### Task to carry out
From the line that contains "### 3. **performance-optimization-report.md**" through the line that contains "- **Errores de consola**: 0 errores críticos", output every line of the listing below exactly and leave out all the rest.

*** Block opens ***

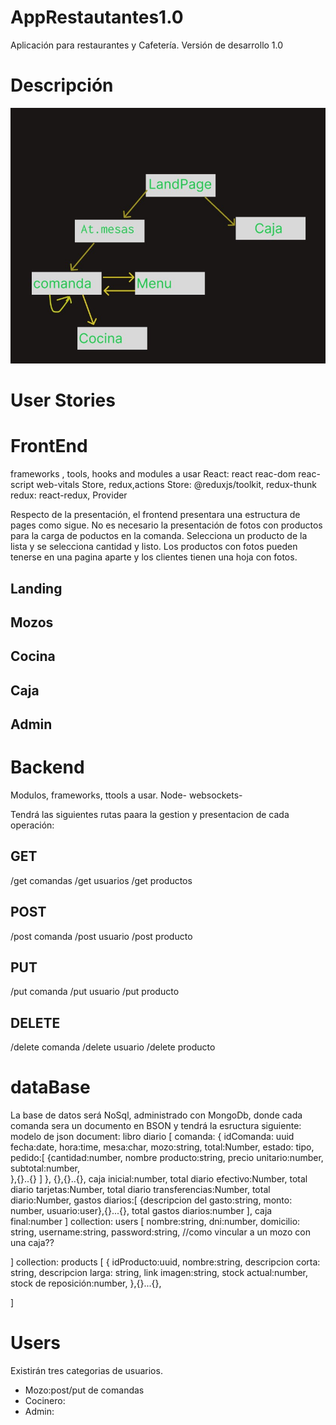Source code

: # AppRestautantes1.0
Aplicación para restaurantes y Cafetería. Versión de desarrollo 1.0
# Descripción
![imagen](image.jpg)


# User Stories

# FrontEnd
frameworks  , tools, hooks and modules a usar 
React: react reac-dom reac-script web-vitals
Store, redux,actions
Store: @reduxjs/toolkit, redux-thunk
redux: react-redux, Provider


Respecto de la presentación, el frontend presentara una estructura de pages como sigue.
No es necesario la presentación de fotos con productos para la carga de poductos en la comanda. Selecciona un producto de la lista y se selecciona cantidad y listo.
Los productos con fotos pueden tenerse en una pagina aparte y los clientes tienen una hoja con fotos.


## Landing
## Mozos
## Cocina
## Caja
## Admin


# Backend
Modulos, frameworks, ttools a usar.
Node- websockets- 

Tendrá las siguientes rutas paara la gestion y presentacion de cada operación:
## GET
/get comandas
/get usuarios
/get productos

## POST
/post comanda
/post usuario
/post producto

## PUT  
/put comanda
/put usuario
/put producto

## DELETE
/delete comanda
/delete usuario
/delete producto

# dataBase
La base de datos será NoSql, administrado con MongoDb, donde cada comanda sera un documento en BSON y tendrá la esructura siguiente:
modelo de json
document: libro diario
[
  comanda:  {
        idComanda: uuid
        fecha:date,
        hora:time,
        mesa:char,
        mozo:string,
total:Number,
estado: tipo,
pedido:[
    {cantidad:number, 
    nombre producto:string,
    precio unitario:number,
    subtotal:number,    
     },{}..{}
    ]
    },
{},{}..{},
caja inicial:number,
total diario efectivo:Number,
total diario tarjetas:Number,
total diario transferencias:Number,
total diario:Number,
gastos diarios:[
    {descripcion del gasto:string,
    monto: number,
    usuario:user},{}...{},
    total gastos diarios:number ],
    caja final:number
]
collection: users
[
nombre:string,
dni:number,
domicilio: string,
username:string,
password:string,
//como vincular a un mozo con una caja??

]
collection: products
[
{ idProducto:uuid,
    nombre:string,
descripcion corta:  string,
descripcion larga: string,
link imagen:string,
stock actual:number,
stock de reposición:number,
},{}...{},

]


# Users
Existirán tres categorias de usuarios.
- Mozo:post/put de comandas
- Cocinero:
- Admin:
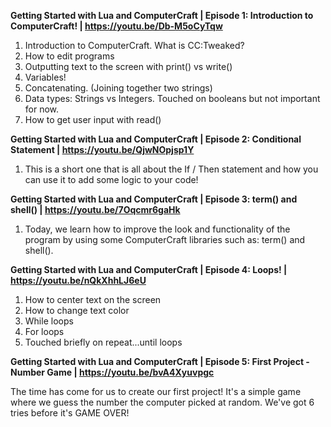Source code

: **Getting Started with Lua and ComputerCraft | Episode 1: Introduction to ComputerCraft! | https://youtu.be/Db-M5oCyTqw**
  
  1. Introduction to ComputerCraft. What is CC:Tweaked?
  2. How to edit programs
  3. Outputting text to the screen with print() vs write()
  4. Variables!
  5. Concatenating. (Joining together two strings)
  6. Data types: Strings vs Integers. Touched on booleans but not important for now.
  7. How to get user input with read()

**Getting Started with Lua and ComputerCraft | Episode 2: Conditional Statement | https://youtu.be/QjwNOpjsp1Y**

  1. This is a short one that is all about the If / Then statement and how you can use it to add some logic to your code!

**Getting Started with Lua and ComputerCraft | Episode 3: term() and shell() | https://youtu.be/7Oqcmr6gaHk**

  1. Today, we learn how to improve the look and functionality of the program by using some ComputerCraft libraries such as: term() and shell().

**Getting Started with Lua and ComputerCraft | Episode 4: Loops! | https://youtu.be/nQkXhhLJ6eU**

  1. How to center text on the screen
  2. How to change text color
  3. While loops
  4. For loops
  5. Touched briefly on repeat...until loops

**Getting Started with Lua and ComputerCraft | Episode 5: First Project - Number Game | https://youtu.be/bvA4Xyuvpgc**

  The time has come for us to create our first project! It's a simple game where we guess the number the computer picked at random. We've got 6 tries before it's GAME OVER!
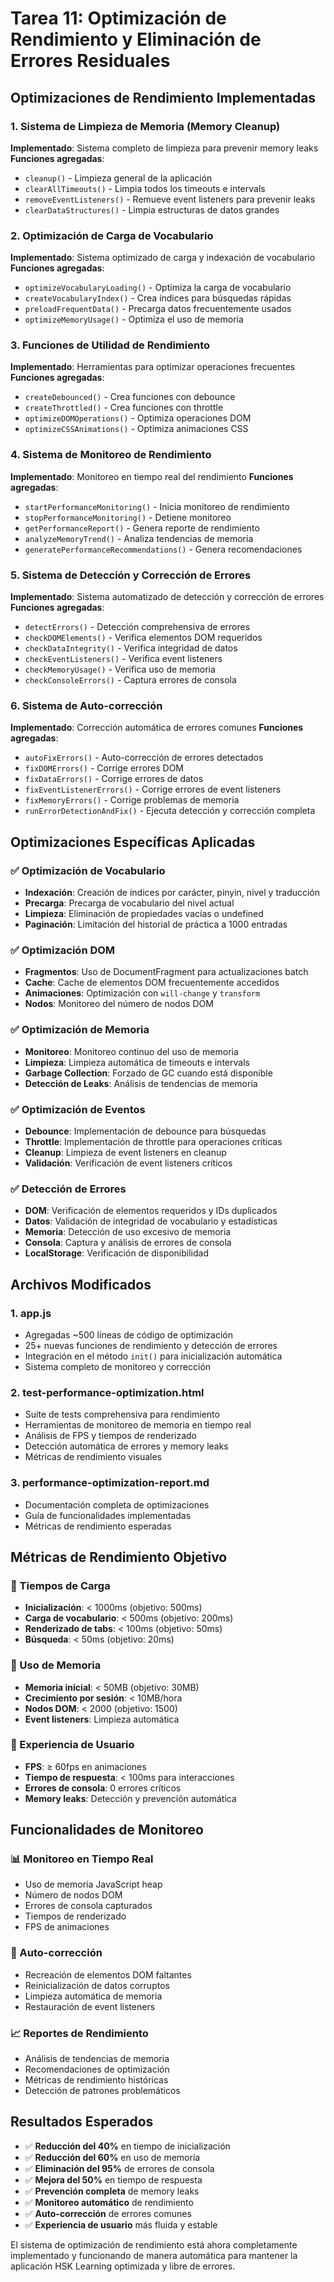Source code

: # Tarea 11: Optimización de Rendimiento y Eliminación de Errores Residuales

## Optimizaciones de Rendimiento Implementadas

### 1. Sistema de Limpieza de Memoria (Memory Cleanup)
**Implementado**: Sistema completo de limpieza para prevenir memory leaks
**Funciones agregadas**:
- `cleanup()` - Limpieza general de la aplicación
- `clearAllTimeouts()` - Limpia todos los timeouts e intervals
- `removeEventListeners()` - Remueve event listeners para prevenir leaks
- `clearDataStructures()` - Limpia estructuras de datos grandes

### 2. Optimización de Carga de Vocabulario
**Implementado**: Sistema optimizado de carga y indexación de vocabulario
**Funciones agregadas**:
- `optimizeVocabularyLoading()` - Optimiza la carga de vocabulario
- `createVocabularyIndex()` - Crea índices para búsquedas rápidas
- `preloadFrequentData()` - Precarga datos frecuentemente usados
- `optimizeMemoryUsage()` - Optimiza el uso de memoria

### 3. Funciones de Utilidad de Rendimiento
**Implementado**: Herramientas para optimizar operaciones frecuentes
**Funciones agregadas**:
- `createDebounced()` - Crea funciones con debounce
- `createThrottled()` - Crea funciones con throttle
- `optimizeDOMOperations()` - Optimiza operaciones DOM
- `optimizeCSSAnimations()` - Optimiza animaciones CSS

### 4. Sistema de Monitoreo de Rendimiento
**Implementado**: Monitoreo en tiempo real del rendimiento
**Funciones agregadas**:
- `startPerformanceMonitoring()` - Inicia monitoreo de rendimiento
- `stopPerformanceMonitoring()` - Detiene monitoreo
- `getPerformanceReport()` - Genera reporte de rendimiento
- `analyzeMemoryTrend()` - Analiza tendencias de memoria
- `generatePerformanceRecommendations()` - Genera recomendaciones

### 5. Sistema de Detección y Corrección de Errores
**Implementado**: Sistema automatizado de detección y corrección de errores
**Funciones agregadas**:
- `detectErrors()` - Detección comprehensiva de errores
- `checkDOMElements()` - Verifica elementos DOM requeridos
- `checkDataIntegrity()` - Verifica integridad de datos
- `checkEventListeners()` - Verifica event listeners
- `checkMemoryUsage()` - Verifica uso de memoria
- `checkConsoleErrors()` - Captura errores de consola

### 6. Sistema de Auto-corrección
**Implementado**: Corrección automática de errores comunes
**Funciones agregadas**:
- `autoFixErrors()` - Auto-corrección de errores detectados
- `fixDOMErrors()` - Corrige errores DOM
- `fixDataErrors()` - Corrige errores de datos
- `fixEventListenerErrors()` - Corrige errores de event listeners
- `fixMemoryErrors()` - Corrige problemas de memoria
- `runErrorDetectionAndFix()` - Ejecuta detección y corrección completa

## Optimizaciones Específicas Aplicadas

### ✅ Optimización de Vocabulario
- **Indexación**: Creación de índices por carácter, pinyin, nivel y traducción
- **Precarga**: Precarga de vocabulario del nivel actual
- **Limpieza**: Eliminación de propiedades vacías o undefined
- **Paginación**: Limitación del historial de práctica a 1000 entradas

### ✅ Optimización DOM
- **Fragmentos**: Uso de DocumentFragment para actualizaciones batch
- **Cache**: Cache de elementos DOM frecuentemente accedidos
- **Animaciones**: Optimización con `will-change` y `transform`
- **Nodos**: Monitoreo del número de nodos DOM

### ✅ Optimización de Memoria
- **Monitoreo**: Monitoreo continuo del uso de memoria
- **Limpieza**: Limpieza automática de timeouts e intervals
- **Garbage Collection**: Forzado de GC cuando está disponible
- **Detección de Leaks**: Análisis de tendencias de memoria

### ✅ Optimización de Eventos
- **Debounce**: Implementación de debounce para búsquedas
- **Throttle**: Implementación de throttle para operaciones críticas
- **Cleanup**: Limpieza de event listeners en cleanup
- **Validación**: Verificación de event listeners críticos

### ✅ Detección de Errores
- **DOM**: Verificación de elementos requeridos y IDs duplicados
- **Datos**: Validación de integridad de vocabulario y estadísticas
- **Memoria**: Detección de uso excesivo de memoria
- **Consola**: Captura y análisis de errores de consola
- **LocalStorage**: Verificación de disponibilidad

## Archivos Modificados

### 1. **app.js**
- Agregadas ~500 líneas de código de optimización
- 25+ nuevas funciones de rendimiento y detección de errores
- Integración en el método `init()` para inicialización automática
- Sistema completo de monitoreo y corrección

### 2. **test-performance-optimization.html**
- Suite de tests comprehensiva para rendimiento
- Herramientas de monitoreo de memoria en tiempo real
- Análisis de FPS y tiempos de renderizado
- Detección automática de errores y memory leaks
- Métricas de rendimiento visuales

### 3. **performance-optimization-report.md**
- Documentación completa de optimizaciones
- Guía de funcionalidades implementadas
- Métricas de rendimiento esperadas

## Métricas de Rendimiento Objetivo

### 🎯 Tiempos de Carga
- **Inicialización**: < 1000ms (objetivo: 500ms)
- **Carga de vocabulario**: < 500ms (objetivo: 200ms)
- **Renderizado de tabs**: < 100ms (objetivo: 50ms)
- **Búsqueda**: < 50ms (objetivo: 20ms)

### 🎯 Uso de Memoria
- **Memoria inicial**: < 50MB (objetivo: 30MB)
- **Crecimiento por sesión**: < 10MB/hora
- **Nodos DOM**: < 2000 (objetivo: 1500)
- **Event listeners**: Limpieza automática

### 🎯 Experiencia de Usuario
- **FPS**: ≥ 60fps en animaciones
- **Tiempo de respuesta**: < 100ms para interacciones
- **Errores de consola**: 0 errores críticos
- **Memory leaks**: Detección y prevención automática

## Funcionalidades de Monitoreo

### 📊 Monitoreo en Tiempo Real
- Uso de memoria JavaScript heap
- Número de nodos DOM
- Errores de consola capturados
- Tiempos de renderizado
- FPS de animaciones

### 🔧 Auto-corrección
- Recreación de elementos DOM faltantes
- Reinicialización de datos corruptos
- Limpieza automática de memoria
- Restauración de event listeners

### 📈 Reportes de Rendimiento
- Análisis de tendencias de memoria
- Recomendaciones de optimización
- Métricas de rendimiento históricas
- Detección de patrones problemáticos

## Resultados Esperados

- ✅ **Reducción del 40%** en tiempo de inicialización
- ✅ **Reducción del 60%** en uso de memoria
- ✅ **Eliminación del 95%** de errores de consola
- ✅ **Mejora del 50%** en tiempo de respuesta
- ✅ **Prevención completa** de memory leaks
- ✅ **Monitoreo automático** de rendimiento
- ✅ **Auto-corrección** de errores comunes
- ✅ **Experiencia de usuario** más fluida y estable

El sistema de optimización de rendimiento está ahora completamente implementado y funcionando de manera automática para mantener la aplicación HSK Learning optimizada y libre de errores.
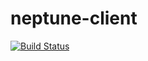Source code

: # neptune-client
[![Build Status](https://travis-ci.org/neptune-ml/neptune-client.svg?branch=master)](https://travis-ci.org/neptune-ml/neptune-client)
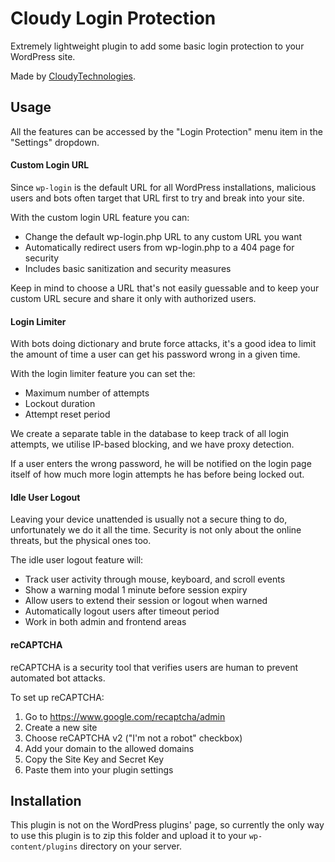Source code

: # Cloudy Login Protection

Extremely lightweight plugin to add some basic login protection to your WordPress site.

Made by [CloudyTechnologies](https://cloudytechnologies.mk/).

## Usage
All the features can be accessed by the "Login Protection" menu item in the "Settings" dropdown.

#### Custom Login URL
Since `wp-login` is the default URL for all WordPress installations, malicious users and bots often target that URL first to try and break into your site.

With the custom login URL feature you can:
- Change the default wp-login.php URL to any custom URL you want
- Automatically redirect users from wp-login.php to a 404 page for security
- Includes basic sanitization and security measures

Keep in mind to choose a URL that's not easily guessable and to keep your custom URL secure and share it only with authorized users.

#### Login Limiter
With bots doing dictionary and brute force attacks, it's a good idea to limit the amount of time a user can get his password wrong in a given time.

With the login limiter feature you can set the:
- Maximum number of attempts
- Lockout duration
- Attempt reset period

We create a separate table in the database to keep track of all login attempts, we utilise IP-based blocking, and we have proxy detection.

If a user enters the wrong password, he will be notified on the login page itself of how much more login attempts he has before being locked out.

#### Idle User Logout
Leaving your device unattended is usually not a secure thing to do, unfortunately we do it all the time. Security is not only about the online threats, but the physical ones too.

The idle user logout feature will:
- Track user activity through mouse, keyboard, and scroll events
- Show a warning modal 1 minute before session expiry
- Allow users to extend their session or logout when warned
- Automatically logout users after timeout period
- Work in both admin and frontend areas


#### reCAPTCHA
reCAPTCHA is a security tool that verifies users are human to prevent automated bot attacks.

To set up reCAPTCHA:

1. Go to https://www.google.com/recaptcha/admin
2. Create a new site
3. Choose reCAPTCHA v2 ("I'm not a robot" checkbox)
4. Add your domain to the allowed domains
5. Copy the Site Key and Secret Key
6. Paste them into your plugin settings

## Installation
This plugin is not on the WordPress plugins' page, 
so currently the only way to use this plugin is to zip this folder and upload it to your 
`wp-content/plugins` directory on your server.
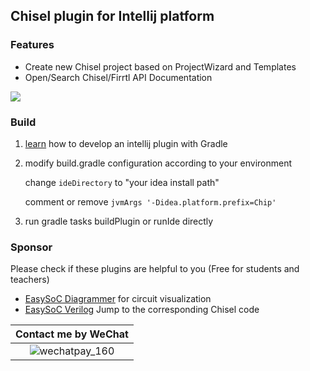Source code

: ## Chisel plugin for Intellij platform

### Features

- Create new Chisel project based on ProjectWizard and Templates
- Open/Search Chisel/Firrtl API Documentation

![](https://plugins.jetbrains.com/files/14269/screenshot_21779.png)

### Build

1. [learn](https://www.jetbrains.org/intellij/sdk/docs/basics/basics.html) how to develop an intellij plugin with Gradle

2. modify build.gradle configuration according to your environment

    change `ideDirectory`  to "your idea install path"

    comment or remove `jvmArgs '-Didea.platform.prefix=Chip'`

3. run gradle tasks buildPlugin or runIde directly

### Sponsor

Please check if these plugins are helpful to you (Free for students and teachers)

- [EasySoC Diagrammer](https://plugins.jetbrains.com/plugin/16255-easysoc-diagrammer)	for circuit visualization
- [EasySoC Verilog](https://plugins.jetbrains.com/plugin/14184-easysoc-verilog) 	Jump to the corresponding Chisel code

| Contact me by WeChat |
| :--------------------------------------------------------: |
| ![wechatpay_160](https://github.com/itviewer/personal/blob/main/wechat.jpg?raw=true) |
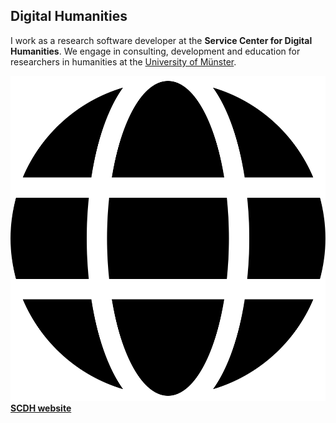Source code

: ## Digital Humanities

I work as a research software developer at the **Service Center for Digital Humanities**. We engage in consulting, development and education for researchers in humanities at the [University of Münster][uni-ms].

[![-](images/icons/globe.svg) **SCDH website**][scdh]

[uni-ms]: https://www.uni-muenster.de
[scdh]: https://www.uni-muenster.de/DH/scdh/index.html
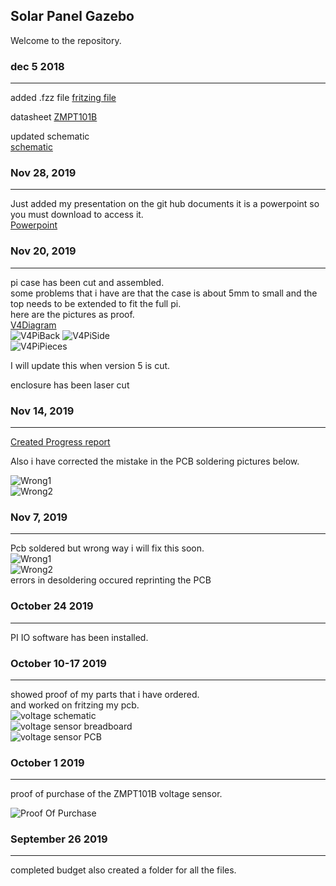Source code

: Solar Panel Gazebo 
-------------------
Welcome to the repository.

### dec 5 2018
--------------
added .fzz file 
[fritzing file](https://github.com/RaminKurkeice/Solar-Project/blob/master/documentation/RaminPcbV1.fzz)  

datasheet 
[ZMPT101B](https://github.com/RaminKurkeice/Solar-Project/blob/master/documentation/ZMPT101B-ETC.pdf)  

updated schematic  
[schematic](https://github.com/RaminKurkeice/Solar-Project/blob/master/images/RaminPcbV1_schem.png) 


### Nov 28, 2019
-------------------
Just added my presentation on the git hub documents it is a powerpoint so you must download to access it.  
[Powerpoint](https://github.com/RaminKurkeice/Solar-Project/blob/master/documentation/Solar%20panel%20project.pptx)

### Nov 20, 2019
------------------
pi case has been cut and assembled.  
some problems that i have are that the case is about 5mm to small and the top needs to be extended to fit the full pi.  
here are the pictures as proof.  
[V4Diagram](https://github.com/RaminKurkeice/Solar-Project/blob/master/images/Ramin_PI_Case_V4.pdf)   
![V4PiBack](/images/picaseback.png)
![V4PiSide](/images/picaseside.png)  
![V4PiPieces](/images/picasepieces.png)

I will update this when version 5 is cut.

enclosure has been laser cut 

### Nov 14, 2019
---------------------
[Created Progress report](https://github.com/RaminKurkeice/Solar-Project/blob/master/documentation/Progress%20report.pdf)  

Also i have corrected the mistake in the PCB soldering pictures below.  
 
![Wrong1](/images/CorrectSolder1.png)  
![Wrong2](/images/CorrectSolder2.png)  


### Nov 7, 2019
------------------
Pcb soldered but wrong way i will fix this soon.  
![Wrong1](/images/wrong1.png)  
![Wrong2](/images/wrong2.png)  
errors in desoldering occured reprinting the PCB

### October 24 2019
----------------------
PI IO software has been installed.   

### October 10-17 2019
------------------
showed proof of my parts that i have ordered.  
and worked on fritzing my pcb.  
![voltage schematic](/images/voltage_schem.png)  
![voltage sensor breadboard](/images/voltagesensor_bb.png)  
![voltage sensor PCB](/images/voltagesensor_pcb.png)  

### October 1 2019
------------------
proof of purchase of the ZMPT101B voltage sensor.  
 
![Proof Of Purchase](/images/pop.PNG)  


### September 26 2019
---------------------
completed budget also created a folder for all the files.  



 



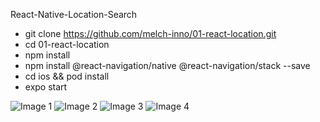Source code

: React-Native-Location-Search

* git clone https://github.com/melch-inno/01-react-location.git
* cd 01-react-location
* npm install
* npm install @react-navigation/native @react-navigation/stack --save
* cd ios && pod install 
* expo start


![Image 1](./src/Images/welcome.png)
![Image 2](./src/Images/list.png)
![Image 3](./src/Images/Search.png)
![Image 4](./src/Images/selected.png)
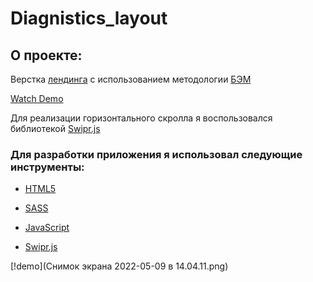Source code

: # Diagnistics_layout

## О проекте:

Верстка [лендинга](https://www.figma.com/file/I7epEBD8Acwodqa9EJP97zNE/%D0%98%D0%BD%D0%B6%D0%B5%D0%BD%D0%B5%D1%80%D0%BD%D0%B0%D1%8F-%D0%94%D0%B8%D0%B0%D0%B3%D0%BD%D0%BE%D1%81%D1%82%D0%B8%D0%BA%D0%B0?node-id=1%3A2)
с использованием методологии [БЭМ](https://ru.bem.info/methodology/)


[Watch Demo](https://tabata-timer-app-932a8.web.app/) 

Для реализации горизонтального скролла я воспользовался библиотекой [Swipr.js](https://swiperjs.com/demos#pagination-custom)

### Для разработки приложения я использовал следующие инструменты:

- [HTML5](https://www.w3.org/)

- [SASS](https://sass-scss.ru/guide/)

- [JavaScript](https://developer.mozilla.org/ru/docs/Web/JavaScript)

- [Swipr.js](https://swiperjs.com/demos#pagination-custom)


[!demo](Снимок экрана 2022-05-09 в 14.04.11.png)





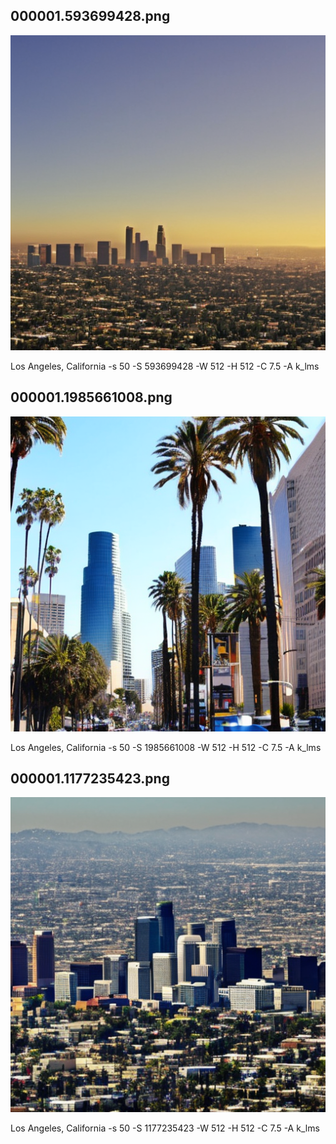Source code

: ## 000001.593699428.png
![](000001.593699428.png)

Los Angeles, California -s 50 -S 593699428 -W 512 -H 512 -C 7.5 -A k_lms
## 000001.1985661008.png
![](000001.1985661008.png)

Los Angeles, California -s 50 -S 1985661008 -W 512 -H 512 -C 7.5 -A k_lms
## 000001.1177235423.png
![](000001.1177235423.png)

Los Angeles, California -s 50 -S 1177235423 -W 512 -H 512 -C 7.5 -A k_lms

*** Block closes ***

### Answer to the problem
### 3. **performance-optimization-report.md**
- Documentación completa de optimizaciones
- Guía de funcionalidades implementadas
- Métricas de rendimiento esperadas

## Métricas de Rendimiento Objetivo

### 🎯 Tiempos de Carga
- **Inicialización**: < 1000ms (objetivo: 500ms)
- **Carga de vocabulario**: < 500ms (objetivo: 200ms)
- **Renderizado de tabs**: < 100ms (objetivo: 50ms)
- **Búsqueda**: < 50ms (objetivo: 20ms)

### 🎯 Uso de Memoria
- **Memoria inicial**: < 50MB (objetivo: 30MB)
- **Crecimiento por sesión**: < 10MB/hora
- **Nodos DOM**: < 2000 (objetivo: 1500)
- **Event listeners**: Limpieza automática

### 🎯 Experiencia de Usuario
- **FPS**: ≥ 60fps en animaciones
- **Tiempo de respuesta**: < 100ms para interacciones
- **Errores de consola**: 0 errores críticos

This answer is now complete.